Photo du site de L’IFOP
Chaque semaine, les médias commandent, analysent, et partagent des sondages qui indiquent les intentions de vote des électeurs. Si ces vingt dernières années, la publication des sondages s’est de plus en plus multipliée, leur utilisation n’en a pas été plus qualitative. Un constat que regrettent fortement les entreprises de sondage, dans une ère si médiatisée.
Ces pavés colorés précédés par le nom des candidats et suivis par des pourcentages, vous en avez déjà vu beaucoup ? Et si c’était sur le point de changer ? Dans toutes les rédactions, la pertinence des études d’opinion est régulièrement questionnée. Si certains médias peinent à avoir un avis tranché sur le sujet, d’autres se montrent catégoriques quant à leur utilisation. C’est notamment le cas du journal Ouest-France qui a décidé de ne plus publier de sondage politique lié à la campagne présidentielle de 2022. Un choix déjà adopté par Mediapart et que Le Monde pourrait bientôt suivre.
« Il y a un manque de maîtrise de cet outil »
Les sondages servent à mesurer le rapport de forces des intentions de vote.
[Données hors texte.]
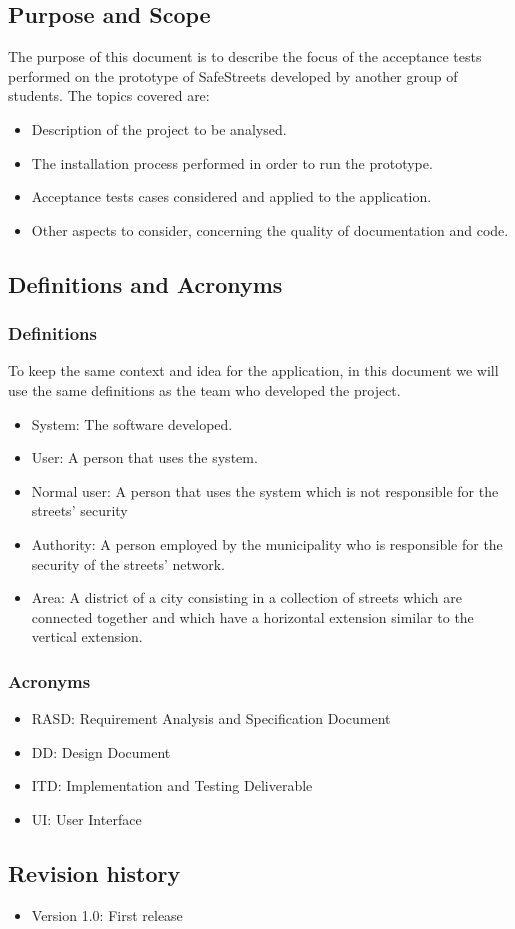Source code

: \subsection{Purpose and Scope}

The purpose of this document is to describe the focus of the acceptance tests performed on the prototype of SafeStreets developed by another group of students.
The topics covered are:
\begin{itemize}
    \item 
    Description of the project to be analysed.
    \item 
    The installation process performed in order to run the prototype.
    \item
    Acceptance tests cases considered and applied to the application.
    \item
    Other aspects to consider, concerning the quality of documentation and code.
\end{itemize}

\subsection{Definitions and Acronyms}
\subsubsection{Definitions}
To keep the same context and idea for the application, in this document we will use the same definitions as the team who developed the project.

\begin{itemize}
    \item System: The software developed.
    \item User: A person that uses the system.
    \item Normal user: A person that uses the system which is not responsible for the streets’ security
    \item Authority: A person employed by the municipality who is responsible for the security of the streets’ network.
    \item Area: A district of a city consisting in a collection of streets which are connected together and which have a horizontal extension similar to the vertical extension.
\end{itemize}

\subsubsection{Acronyms}
\begin{itemize}
    \item
    RASD: Requirement Analysis and Specification Document
    \item
    DD: Design Document
    \item
    ITD: Implementation and Testing Deliverable
    \item
    UI: User Interface
\end{itemize}

\subsection{Revision history}

\begin{itemize}
    \item Version 1.0: First release
\end{itemize}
Ils ne sont pas là pour prédire le résultat des élections, mais bien pour présenter une tendance à un moment donné. S’ils sont utilisés par les journalistes et les équipes de campagnes des candidats, ils restent encore sous-exploités. Selon Paul Cébille, chargé d’études à l’IFOP, cet outil versatile a bien plus à proposer, « les gens se concentrent beaucoup sur les pourcentages au lieu de chercher à comprendre pourquoi tel candidat atteint tel chiffre ».
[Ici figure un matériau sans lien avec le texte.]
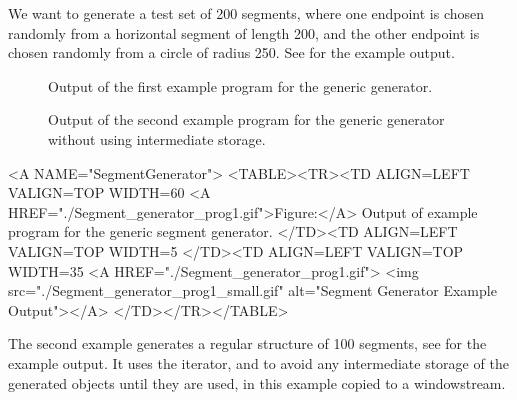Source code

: We want to generate a test set of 200 segments, where one endpoint is
chosen randomly from a horizontal segment of length 200, and the other
endpoint is chosen randomly from a circle of radius 250. See
 for the example
output.

\begin{ccTexOnly}
  \begin{figure}
    \noindent
    \hspace*{0.025\textwidth}%
    \begin{minipage}[t]{0.45\textwidth}%
      \caption{Output of the first example program for the generic generator.}
      \label{figureSegmentGenerator}
    \end{minipage}%
    \hspace*{0.05\textwidth}%
    \begin{minipage}[t]{0.45\textwidth}%
      \caption{Output of the second example program for the generic
        generator without using intermediate storage.}
      \label{figureSegmentGeneratorFan}
    \end{minipage}%
  \end{figure}
\end{ccTexOnly}


\begin{ccHtmlOnly}
  <A NAME="SegmentGenerator">
  <TABLE><TR><TD ALIGN=LEFT VALIGN=TOP WIDTH=60%
    <A HREF="./Segment_generator_prog1.gif">Figure:</A>
    Output of example program for the generic segment generator.
  </TD><TD ALIGN=LEFT VALIGN=TOP WIDTH=5%
  </TD><TD ALIGN=LEFT VALIGN=TOP WIDTH=35%
    <A HREF="./Segment_generator_prog1.gif">
        <img src="./Segment_generator_prog1_small.gif" 
             alt="Segment Generator Example Output"></A>
  </TD></TR></TABLE>
\end{ccHtmlOnly}

The second example generates a regular structure of 100 segments, see 
 for the example
output. It uses the  iterator,
 and  to
avoid any intermediate storage of the generated objects until they are
used, in this example copied to a windowstream.

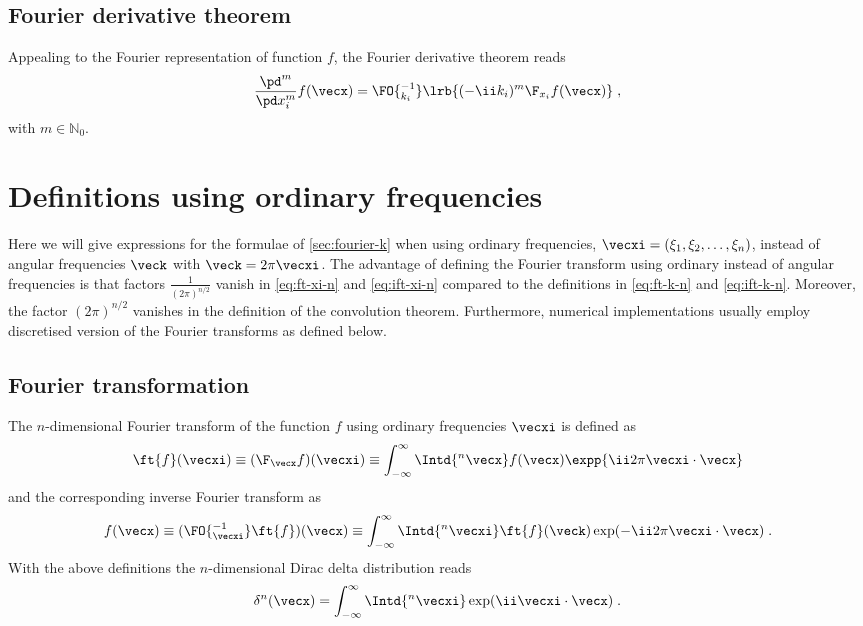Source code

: \documentclass[
twoside,
openright,
titlepage,
numbers=noenddot,
headinclude,
fleqn,
a4paper,
footinclude=true,
cleardoublepage=empty,
abstractoff,
BCOR=5mm,
paper=a4,
fontsize=11pt,
british,ngerman,american,
]{scrreprt}
\begin{document}
\subsection{Fourier derivative theorem}
\label{sec:fourier-derivative-k-n}

Appealing to the Fourier representation of function $f$, the Fourier
derivative theorem reads
\begin{equation}
  \label{eq:fdt-k-n}
  \frac{\pd^m}{\pd x_i^m} f(\vecx) = 
    \FO{^{-1}_{k_i}}\lrb{ (-\ii k_i)^m \F_{x_i} f(\vecx) } \;,
\end{equation}
with $m\in\mathbb{N}_0$.

\section{Definitions using ordinary frequencies}
\label{sec:fourier-xi}

Here we will give expressions for the formulae of \cref{sec:fourier-k}
when using ordinary frequencies, $\vecxi=(\xi_1,\xi_2,\dots,\xi_n)$,
instead of angular frequencies $\veck$ with $\veck=2\pi\vecxi$.  The
advantage of defining the Fourier transform using ordinary instead of
angular frequencies is that factors $\frac{1}{(2\pi)^{n/2}}$ vanish in
\cref{eq:ft-xi-n} and \cref{eq:ift-xi-n} compared to the definitions
in \cref{eq:ft-k-n} and \cref{eq:ift-k-n}.  Moreover, the factor
$(2\pi)^{n/2}$ vanishes in the definition of the convolution theorem.
Furthermore, numerical implementations usually employ discretised
version of the Fourier transforms as defined below.

\subsection{Fourier transformation}
\label{sec:ft-xi}

The $n$-dimensional Fourier transform of the function $f$ using
ordinary frequencies $\vecxi$ is defined as
\begin{equation}
  \label{eq:ft-xi-n}
  \ft{f}(\vecxi) \equiv (\F_\vecx f)(\vecxi) \equiv
  \int_{-\infty}^\infty \Intd{^n\vecx} 
  f(\vecx) \expp{\ii2\pi\vecxi\cdot\vecx}
\end{equation}
and the corresponding inverse Fourier transform as
\begin{equation}
  \label{eq:ift-xi-n}
  f(\vecx) \equiv (\FO{^{-1}_\vecxi} \ft{f})(\vecx) \equiv
  \int_{-\infty}^\infty \Intd{^n\vecxi} 
  \ft{f}(\veck) \exp(-\ii2\pi\vecxi\cdot\vecx) \;.
\end{equation}
With the above definitions the $n$-dimensional Dirac
delta distribution reads
\begin{equation}
  \label{eq:dirac-xi-n}
  \delta^n(\vecx)  = 
  \int_{-\infty}^\infty \Intd{^n\vecxi} 
   \exp(\ii\vecxi\cdot\vecx) \;.
\end{equation}
\end{document}
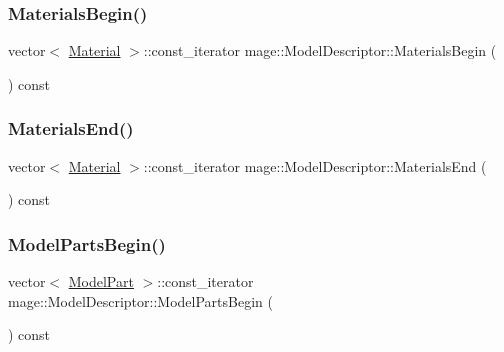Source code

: \subsubsection{\texorpdfstring{Materials\+Begin()}{MaterialsBegin()}}
{\footnotesize\ttfamily vector$<$ \hyperlink{structmage_1_1_material}{Material} $>$\+::const\+\_\+iterator mage\+::\+Model\+Descriptor\+::\+Materials\+Begin (\begin{DoxyParamCaption}{ }\end{DoxyParamCaption}) const}

\hypertarget{classmage_1_1_model_descriptor_a3e1880190d58d4d1bc308766f804047d}{}\label{classmage_1_1_model_descriptor_a3e1880190d58d4d1bc308766f804047d} 
\subsubsection{\texorpdfstring{Materials\+End()}{MaterialsEnd()}}
{\footnotesize\ttfamily vector$<$ \hyperlink{structmage_1_1_material}{Material} $>$\+::const\+\_\+iterator mage\+::\+Model\+Descriptor\+::\+Materials\+End (\begin{DoxyParamCaption}{ }\end{DoxyParamCaption}) const}

\hypertarget{classmage_1_1_model_descriptor_a721a81fae1d5613af8a3a037577ce454}{}\label{classmage_1_1_model_descriptor_a721a81fae1d5613af8a3a037577ce454} 
\subsubsection{\texorpdfstring{Model\+Parts\+Begin()}{ModelPartsBegin()}}
{\footnotesize\ttfamily vector$<$ \hyperlink{structmage_1_1_model_part}{Model\+Part} $>$\+::const\+\_\+iterator mage\+::\+Model\+Descriptor\+::\+Model\+Parts\+Begin (\begin{DoxyParamCaption}{ }\end{DoxyParamCaption}) const}

\hypertarget{classmage_1_1_model_descriptor_a97f78d3e5a157020f62f5e6003deaac6}{}\label{classmage_1_1_model_descriptor_a97f78d3e5a157020f62f5e6003deaac6} 
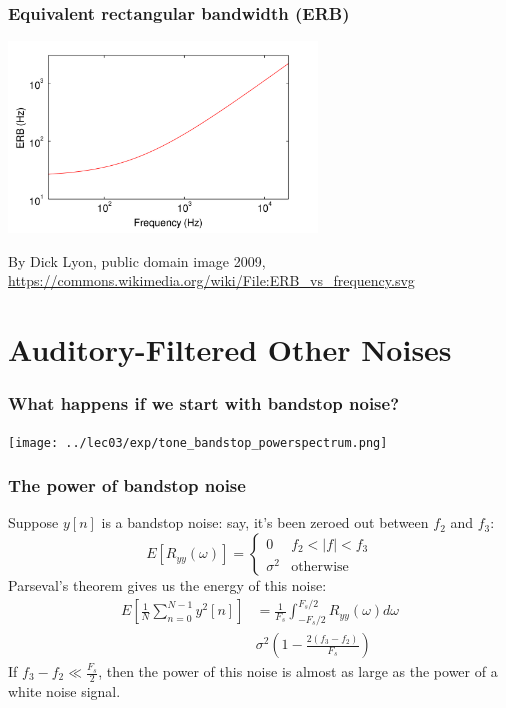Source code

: \begin{frame}
  \frametitle{Equivalent rectangular bandwidth (ERB)}

  \centerline{\includegraphics[height=2in]{2560px-ERB_vs_frequency.png}}
  \begin{tiny}
    By Dick Lyon, public domain image 2009,
    \url{https://commons.wikimedia.org/wiki/File:ERB_vs_frequency.svg}
  \end{tiny}
\end{frame}

\section[Bandstop]{Auditory-Filtered Other Noises}
\setcounter{subsection}{1}

\begin{frame}
  \frametitle{What happens if we start with bandstop noise?}

  \centerline{\texttt{[image: ../lec03/exp/tone\_bandstop\_powerspectrum.png]}}
\end{frame}

\begin{frame}
  \frametitle{The power of bandstop noise}

  Suppose $y[n]$ is a bandstop noise: say, it's been zeroed out between $f_2$ and $f_3$:
  \[
  E\left[R_{yy}(\omega)\right] = \begin{cases}
    0 & f_2 < |f| < f_3\\
    \sigma^2 &  \mbox{otherwise}
  \end{cases}
  \]
  Parseval's theorem gives us the energy of this noise:
  \begin{align*}
    E\left[\frac{1}{N}\sum_{n=0}^{N-1}y^2[n]\right]
    &=\frac{1}{F_s}\int_{-F_s/2}^{F_s/2} R_{yy}(\omega)d\omega\\
    & \sigma^2\left(1-\frac{2(f_3-f_2)}{F_s}\right)
  \end{align*}
  If $f_3-f_2\ll \frac{F_s}{2}$, then the power of this noise is
  almost as large as the power of a white noise signal.
\end{frame}


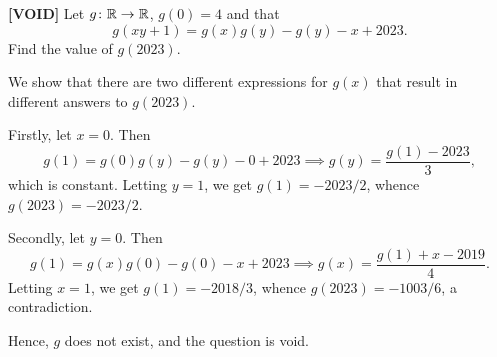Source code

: \begin{question}\label{A::2023-O-1-20}
    \textbf{[VOID]} Let $g \colon \mathbb{R} \to \mathbb{R}$, $g(0) = 4$ and that \[g(xy + 1) = g(x)g(y) - g(y) - x + 2023.\] Find the value of $g(2023)$.
\end{question}
\begin{solution*}
    We show that there are two different expressions for $g(x)$ that result in different answers to $g(2023)$.

    Firstly, let $x = 0$. Then \[g(1) = g(0)g(y) - g(y) - 0 + 2023 \implies g(y) = \frac{g(1) - 2023}{3},\] which is constant. Letting $y = 1$, we get $g(1) = -2023/2$, whence $g(2023) = -2023/2$.

    Secondly, let $y = 0$. Then \[g(1) = g(x)g(0) - g(0) - x + 2023 \implies g(x) = \frac{g(1) + x - 2019}{4}.\] Letting $x = 1$, we get $g(1) = -2018/3$, whence $g(2023) = -1003/6$, a contradiction.

    Hence, $g$ does not exist, and the question is void.
\end{solution*}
C’est un sentiment que partage aussi Guillaume Inigo, directeur d’études d’OpinionWay. Pour lui, l’absence de formation est à l’origine de cette mauvaise utilisation des sondages, « il y a une pédagogie autour du sondage qui est encore largement à faire en France. Notamment auprès de ceux qui les utilisent beaucoup, et les journalistes en font partie. » Les informations les plus intéressantes sont majoritairement délaissées au profit des pourcentages clinquants. La relativité des chiffres est peu mise en avant alors que chaque sondage est accompagné de sa marge d’erreur. L’usage décrié des enquêtes d’opinion inquiète les entreprises de sondage. Elles sont premières victimes de leur mauvaise utilisation. Une injustice que Guillaume Inigo a du mal à digérer, « il y a un manque de maîtrise de cet outil et au final ça dessert moins les journalistes que nous. C’est les sondages en eux-mêmes qui sont attaqués et assez peu la manière dont ils sont utilisés. »
Une utilité indispensable
Malgré une surutilisation qui tourne parfois à l’obsession, les sondages restent un instrument de premier choix pour mesurer l’évolution des tendances. Sarah Paillou, journaliste au Journal du Dimanche, nous confie l’importance des sondages au moment de commenter une élection primaire :
C’est un outil qui reste indispensable même s’il n’est pas parfait. Actuellement il y a l’élection du candidat Les Républicains et on a pas de sondage qui nous permet d’évaluer le rapport de force. On navigue complètement à vue. Sans sondage on perd une information qu’on pourrait donner au lecteur. On écrit quand même sur cette élection, mais avec un peu plus de flou et un peu plus de difficulté à raconter ce qui est en train de se passer.
Sarah Paillou
Formés sur la méthode des quotas (qui s’assure que l’échantillonnage de personnes interrogées est fidèle à la population française), les enquêtes permettent donc de représenter les pensées abstraites des potentiels votants. Elles sont d’une aide précieuse à la compréhension de l’échiquier politique.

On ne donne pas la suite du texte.